My reader notes how a potential signaling mechanism for NASA’s Venus automaton resembles another device from a previous era:
The Russians did something similar during the cold war. A mechanical bug (passive resonator) was placed in an artwork and used to eavesdrop on the US ambassador’s office. http://www.eetimes.com/document.asp?doc_id=1274748
From the EE Times article:
While there are a great many myths about when and where the bug was most famously deployed, the NSA provides a definitive history. From the NSA web site:
“On August 4, 1945, Soviet school children gave a carving of the Great Seal of the United States to U.S. Ambassador Averell Harriman. It hung in the ambassador’s Moscow residential office until 1952 when the State Department discovered that it was ‘bugged.’
The microphone hidden inside was passive and only activated when the Soviets wanted it to be. They shot radio waves from a van parked outside into the ambassador’s office and could then detect the changes of the microphone’s diaphragm inside the resonant cavity.

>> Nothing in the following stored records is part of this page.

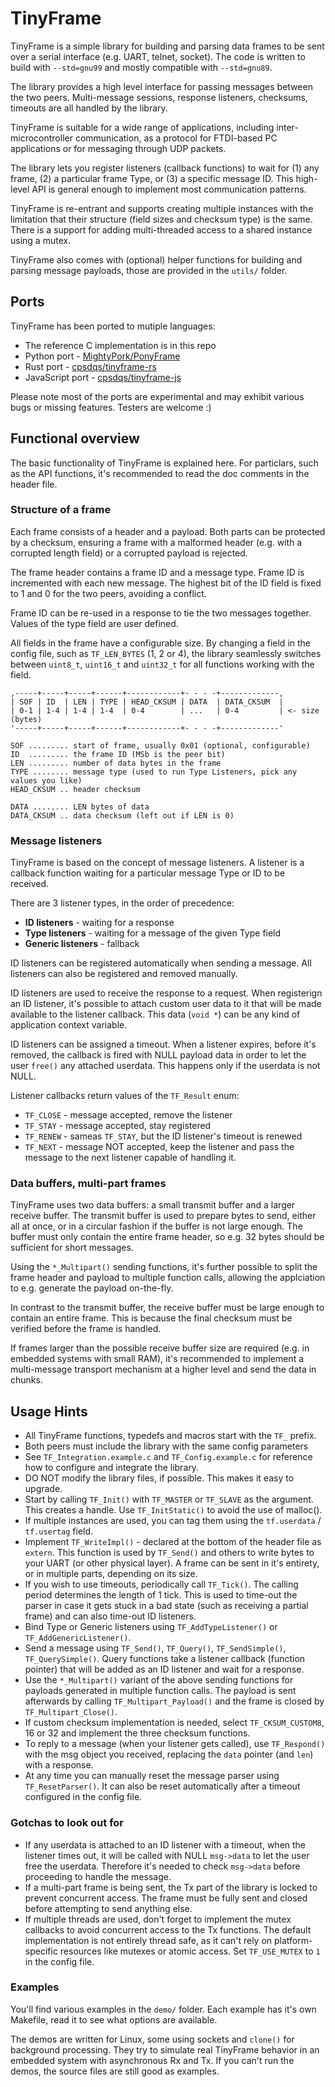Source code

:# TinyFrame

TinyFrame is a simple library for building and parsing data frames to be sent 
over a serial interface (e.g. UART, telnet, socket). The code is written to build with 
`--std=gnu99` and mostly compatible with `--std=gnu89`.

The library provides a high level interface for passing messages between the two peers.
Multi-message sessions, response listeners, checksums, timeouts are all handled by the library.

TinyFrame is suitable for a wide range of applications, including inter-microcontroller 
communication, as a protocol for FTDI-based PC applications or for messaging through
UDP packets.

The library lets you register listeners (callback functions) to wait for (1) any frame, (2)
a particular frame Type, or (3) a specific message ID. This high-level API is general 
enough to implement most communication patterns.

TinyFrame is re-entrant and supports creating multiple instances with the limitation
that their structure (field sizes and checksum type) is the same. There is a support
for adding multi-threaded access to a shared instance using a mutex.

TinyFrame also comes with (optional) helper functions for building and parsing message
payloads, those are provided in the `utils/` folder.

## Ports

TinyFrame has been ported to mutiple languages:

- The reference C implementation is in this repo
- Python port - [MightyPork/PonyFrame](https://github.com/MightyPork/PonyFrame)
- Rust port - [cpsdqs/tinyframe-rs](https://github.com/cpsdqs/tinyframe-rs)
- JavaScript port - [cpsdqs/tinyframe-js](https://github.com/cpsdqs/tinyframe-js)

Please note most of the ports are experimental and may exhibit various bugs or missing 
features. Testers are welcome :)

## Functional overview

The basic functionality of TinyFrame is explained here. For particlars, such as the
API functions, it's recommended to read the doc comments in the header file.

### Structure of a frame

Each frame consists of a header and a payload. Both parts can be protected by a checksum, 
ensuring a frame with a malformed header (e.g. with a corrupted length field) or a corrupted
payload is rejected.

The frame header contains a frame ID and a message type. Frame ID is incremented with each
new message. The highest bit of the ID field is fixed to 1 and 0 for the two peers, 
avoiding a conflict.

Frame ID can be re-used in a response to tie the two messages together. Values of the
type field are user defined.

All fields in the frame have a configurable size. By changing a field in the config 
file, such as `TF_LEN_BYTES` (1, 2 or 4), the library seamlessly switches between `uint8_t`,
`uint16_t` and `uint32_t` for all functions working with the field. 

```
,-----+-----+-----+------+------------+- - - -+-------------,
| SOF | ID  | LEN | TYPE | HEAD_CKSUM | DATA  | DATA_CKSUM  |
| 0-1 | 1-4 | 1-4 | 1-4  | 0-4        | ...   | 0-4         | <- size (bytes)
'-----+-----+-----+------+------------+- - - -+-------------'

SOF ......... start of frame, usually 0x01 (optional, configurable)
ID  ......... the frame ID (MSb is the peer bit)
LEN ......... number of data bytes in the frame
TYPE ........ message type (used to run Type Listeners, pick any values you like)
HEAD_CKSUM .. header checksum

DATA ........ LEN bytes of data
DATA_CKSUM .. data checksum (left out if LEN is 0)
```

### Message listeners

TinyFrame is based on the concept of message listeners. A listener is a callback function 
waiting for a particular message Type or ID to be received.

There are 3 listener types, in the order of precedence:
 
- **ID listeners** - waiting for a response
- **Type listeners** - waiting for a message of the given Type field
- **Generic listeners** - fallback

ID listeners can be registered automatically when sending a message. All listeners can 
also be registered and removed manually. 

ID listeners are used to receive the response to a request. When registerign an ID 
listener, it's possible to attach custom user data to it that will be made available to 
the listener callback. This data (`void *`) can be any kind of application context 
variable.

ID listeners can be assigned a timeout. When a listener expires, before it's removed,
the callback is fired with NULL payload data in order to let the user `free()` any
attached userdata. This happens only if the userdata is not NULL.

Listener callbacks return values of the `TF_Result` enum:

- `TF_CLOSE` - message accepted, remove the listener
- `TF_STAY` - message accepted, stay registered
- `TF_RENEW` - sameas `TF_STAY`, but the ID listener's timeout is renewed
- `TF_NEXT` - message NOT accepted, keep the listener and pass the message to the next 
              listener capable of handling it.

### Data buffers, multi-part frames

TinyFrame uses two data buffers: a small transmit buffer and a larger receive buffer.
The transmit buffer is used to prepare bytes to send, either all at once, or in a 
circular fashion if the buffer is not large enough. The buffer must only contain the entire 
frame header, so e.g. 32 bytes should be sufficient for short messages.

Using the `*_Multipart()` sending functions, it's further possible to split the frame 
header and payload to multiple function calls, allowing the applciation to e.g. generate
the payload on-the-fly.

In contrast to the transmit buffer, the receive buffer must be large enough to contain 
an entire frame. This is because the final checksum must be verified before the frame 
is handled.
 
If frames larger than the possible receive buffer size are required (e.g. in embedded 
systems with small RAM), it's recommended to implement a multi-message transport mechanism
at a higher level and send the data in chunks.

## Usage Hints

- All TinyFrame functions, typedefs and macros start with the `TF_` prefix.
- Both peers must include the library with the same config parameters
- See `TF_Integration.example.c` and `TF_Config.example.c` for reference how to configure and integrate the library.
- DO NOT modify the library files, if possible. This makes it easy to upgrade.
- Start by calling `TF_Init()` with `TF_MASTER` or `TF_SLAVE` as the argument. This creates a handle.
  Use `TF_InitStatic()` to avoid the use of malloc(). 
- If multiple instances are used, you can tag them using the `tf.userdata` / `tf.usertag` field.
- Implement `TF_WriteImpl()` - declared at the bottom of the header file as `extern`.
  This function is used by `TF_Send()` and others to write bytes to your UART (or other physical layer).
  A frame can be sent in it's entirety, or in multiple parts, depending on its size.
- If you wish to use timeouts, periodically call `TF_Tick()`. The calling period determines 
  the length of 1 tick. This is used to time-out the parser in case it gets stuck 
  in a bad state (such as receiving a partial frame) and can also time-out ID listeners.
- Bind Type or Generic listeners using `TF_AddTypeListener()` or `TF_AddGenericListener()`.
- Send a message using `TF_Send()`, `TF_Query()`, `TF_SendSimple()`, `TF_QuerySimple()`.
  Query functions take a listener callback (function pointer) that will be added as 
  an ID listener and wait for a response.
- Use the `*_Multipart()` variant of the above sending functions for payloads generated in
  multiple function calls. The payload is sent afterwards by calling `TF_Multipart_Payload()`
  and the frame is closed by `TF_Multipart_Close()`.
- If custom checksum implementation is needed, select `TF_CKSUM_CUSTOM8`, 16 or 32 and 
  implement the three checksum functions.
- To reply to a message (when your listener gets called), use `TF_Respond()`
  with the msg object you received, replacing the `data` pointer (and `len`) with a response.
- At any time you can manually reset the message parser using `TF_ResetParser()`. It can also 
  be reset automatically after a timeout configured in the config file.

### Gotchas to look out for

- If any userdata is attached to an ID listener with a timeout, when the listener times out,
  it will be called with NULL `msg->data` to let the user free the userdata. Therefore 
  it's needed to check `msg->data` before proceeding to handle the message.
- If a multi-part frame is being sent, the Tx part of the library is locked to prevent 
  concurrent access. The frame must be fully sent and closed before attempting to send
  anything else. 
- If multiple threads are used, don't forget to implement the mutex callbacks to avoid 
  concurrent access to the Tx functions. The default implementation is not entirely thread
  safe, as it can't rely on platform-specific resources like mutexes or atomic access. 
  Set `TF_USE_MUTEX` to `1` in the config file.

### Examples

You'll find various examples in the `demo/` folder. Each example has it's own Makefile,
read it to see what options are available.

The demos are written for Linux, some using sockets and `clone()` for background processing.
They try to simulate real TinyFrame behavior in an embedded system with asynchronous 
Rx and Tx. If you can't run the demos, the source files are still good as examples.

When Soviets turned off the radio waves it was virtually impossible to detect the hidden ‘bug.’ The Soviets were able to eavesdrop on the U.S. ambassador’s conversations for six years.”
The existence of the bug was accidentally discovered by a British Radio Operator when he heard conversations on an open radio channel.
I found particularly interesting the fact that the whole scheme was dreamed up by Leon Theremin, inventor of the theremin[1] and prisoner in the “… prison camp/gold mine of Kolyma.” Because of the Stalinist purges depleted the technical ranks, Theremin was recruited out of the camp.
The value of a device undetectable when inactive is hard to over-estimate. I wonder how much valuable intelligence was gathered, and could have been gathered but for the BRO, through this fiendish device.
And if we have a way to detect the damn thing these days. Trick me once …
1If you’re a Star Trek fan and think the lead-in music was done on a theremin, shame on you. The theremin-like sound was provided by Loulie Jean Norman.